The package was developed by Frank Ong and accompanies the paper: Frank Ong, Martin Uecker, Umar Tariq, Albert Hsiao, Marcus T Alley, Shreyas S. Vasanawala and Michael Lustig , Robust 4D flow denoising using divergence-free wavelet transform, Magnetic Resonance in Medicine, 2014 Published on-line DOI: 10.1002/mrm.25176
Time Optimal Gradient Design
An implementation of the algorithms and examples described in the paper M. Lustig S-J Kim and J.M Pauly, “A Fast Method for Designing Time- Optimal Gradient Waveforms for Arbitrary k-Space Trajectories”, Transactions on Medical Imag- ing, 2008; 27(6): 866-873
The following is an improved method based on: S. Vaziri and M. Lustig “The Fastest Gradient Waveforms” which was accepeted for presentation at the annual Meeting of the ISMRM, 2012.
The project was funded by the SRC Program and by an undergraduate research grant from Intel.

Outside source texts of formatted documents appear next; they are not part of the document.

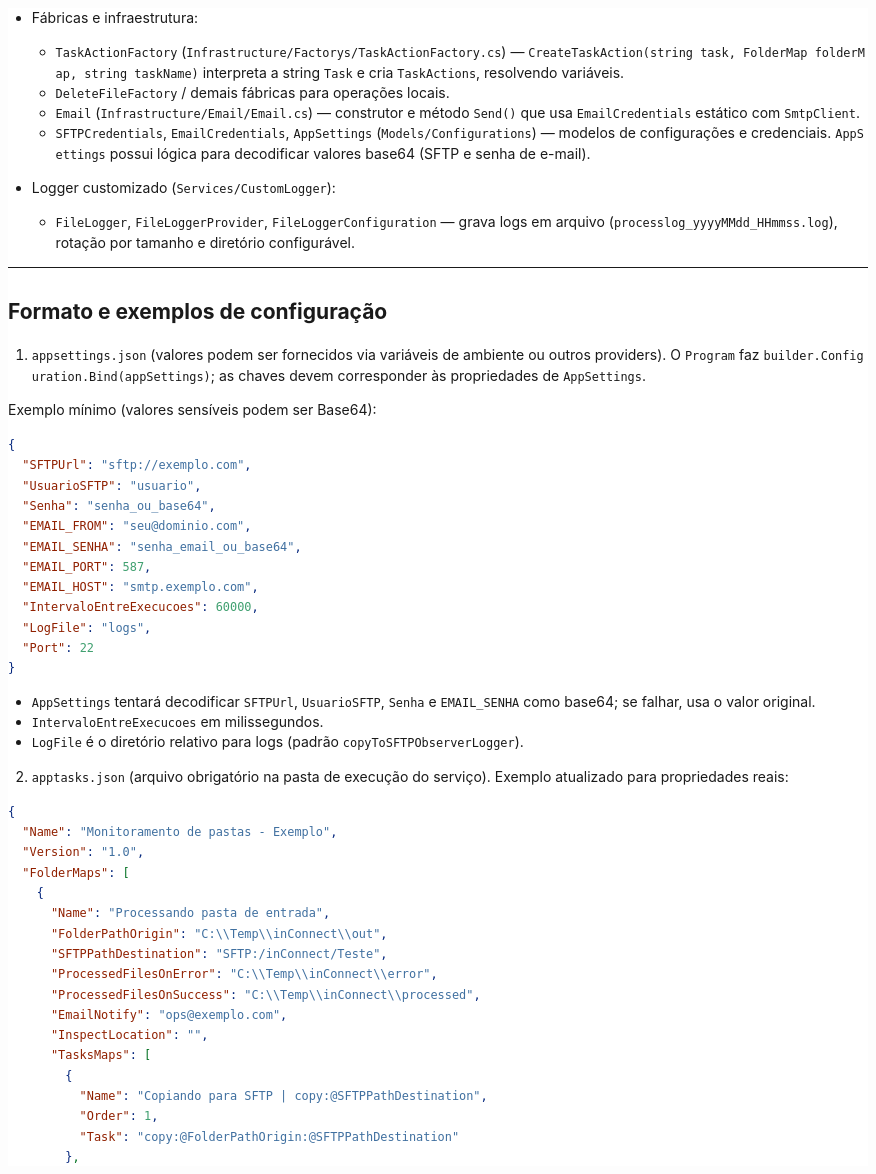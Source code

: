 - Fábricas e infraestrutura:
  - `TaskActionFactory` (`Infrastructure/Factorys/TaskActionFactory.cs`) — `CreateTaskAction(string task, FolderMap folderMap, string taskName)` interpreta a string `Task` e cria `TaskActions`, resolvendo variáveis.
  - `DeleteFileFactory` / demais fábricas para operações locais.
  - `Email` (`Infrastructure/Email/Email.cs`) — construtor e método `Send()` que usa `EmailCredentials` estático com `SmtpClient`.
  - `SFTPCredentials`, `EmailCredentials`, `AppSettings` (`Models/Configurations`) — modelos de configurações e credenciais. `AppSettings` possui lógica para decodificar valores base64 (SFTP e senha de e-mail).

- Logger customizado (`Services/CustomLogger`):
  - `FileLogger`, `FileLoggerProvider`, `FileLoggerConfiguration` — grava logs em arquivo (`processlog_yyyyMMdd_HHmmss.log`), rotação por tamanho e diretório configurável.

---

## Formato e exemplos de configuração

1) `appsettings.json` (valores podem ser fornecidos via variáveis de ambiente ou outros providers). O `Program` faz `builder.Configuration.Bind(appSettings)`; as chaves devem corresponder às propriedades de `AppSettings`.

Exemplo mínimo (valores sensíveis podem ser Base64):

```json
{
  "SFTPUrl": "sftp://exemplo.com",
  "UsuarioSFTP": "usuario",
  "Senha": "senha_ou_base64",
  "EMAIL_FROM": "seu@dominio.com",
  "EMAIL_SENHA": "senha_email_ou_base64",
  "EMAIL_PORT": 587,
  "EMAIL_HOST": "smtp.exemplo.com",
  "IntervaloEntreExecucoes": 60000,
  "LogFile": "logs",
  "Port": 22
}
```

- `AppSettings` tentará decodificar `SFTPUrl`, `UsuarioSFTP`, `Senha` e `EMAIL_SENHA` como base64; se falhar, usa o valor original.
- `IntervaloEntreExecucoes` em milissegundos.
- `LogFile` é o diretório relativo para logs (padrão `copyToSFTPObserverLogger`).

2) `apptasks.json` (arquivo obrigatório na pasta de execução do serviço). Exemplo atualizado para propriedades reais:

```json
{
  "Name": "Monitoramento de pastas - Exemplo",
  "Version": "1.0",
  "FolderMaps": [
    {
      "Name": "Processando pasta de entrada",
      "FolderPathOrigin": "C:\\Temp\\inConnect\\out",
      "SFTPPathDestination": "SFTP:/inConnect/Teste",
      "ProcessedFilesOnError": "C:\\Temp\\inConnect\\error",
      "ProcessedFilesOnSuccess": "C:\\Temp\\inConnect\\processed",
      "EmailNotify": "ops@exemplo.com",
      "InspectLocation": "",
      "TasksMaps": [
        {
          "Name": "Copiando para SFTP | copy:@SFTPPathDestination",
          "Order": 1,
          "Task": "copy:@FolderPathOrigin:@SFTPPathDestination"
        },
```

Nonrigid Motion Correction in 3D using Autofocussing and Buttefly Navigators
Patient motion is a serious problem in MRI, and in particular when imaging pediatric patients. Butterfly navigators are modifications to the regular 2D/3DFT pulse sequence and allow collection of navigation information during the prewinder stage of the readout. In this work we use the navigators along with multi-channel array and autofocussing image criteria to correct for non-rigid motion in body MRI of pediatric patients.
The following code was developed by Joseph Cheng and accompanies the paper: Cheng JY, Alley MT, Cunningham CH, Vasanawala SS, Pauly JM, Lustig M. “Nonrigid Motion Correction in 3D Using Autofocusing with Localized Linear Translations,” Magnetic Resonance in Medicine 2012.
Coil Compression for Accelerated Imaging with Cartesian Sampling
Coil arrays are used to accelerate the acquisition of MRI by exploiting the spatial sensitivity of the coils for spatial encoding. The increasing number of channels in systems today provides better acceleration, but at the same time results in significant increase in computation time. This in particularly a problem in iterative reconstructions.
In this work we exploit redundancy between the channels and the fact that the readout dimension in Cartesian imaging is never subsampled to compress the coils data into MUCH fewer virtual coils. The software provided here is a Matlab protoype developed by Tao Zhang. It is the implementation of the Technique described in Zhang T, Pauly JM, Vasanawala SS, Lustig M. “Coil Compression for Accelerated Imaging with Cartesian Sampling,” MRM 2013;69(2):571-82.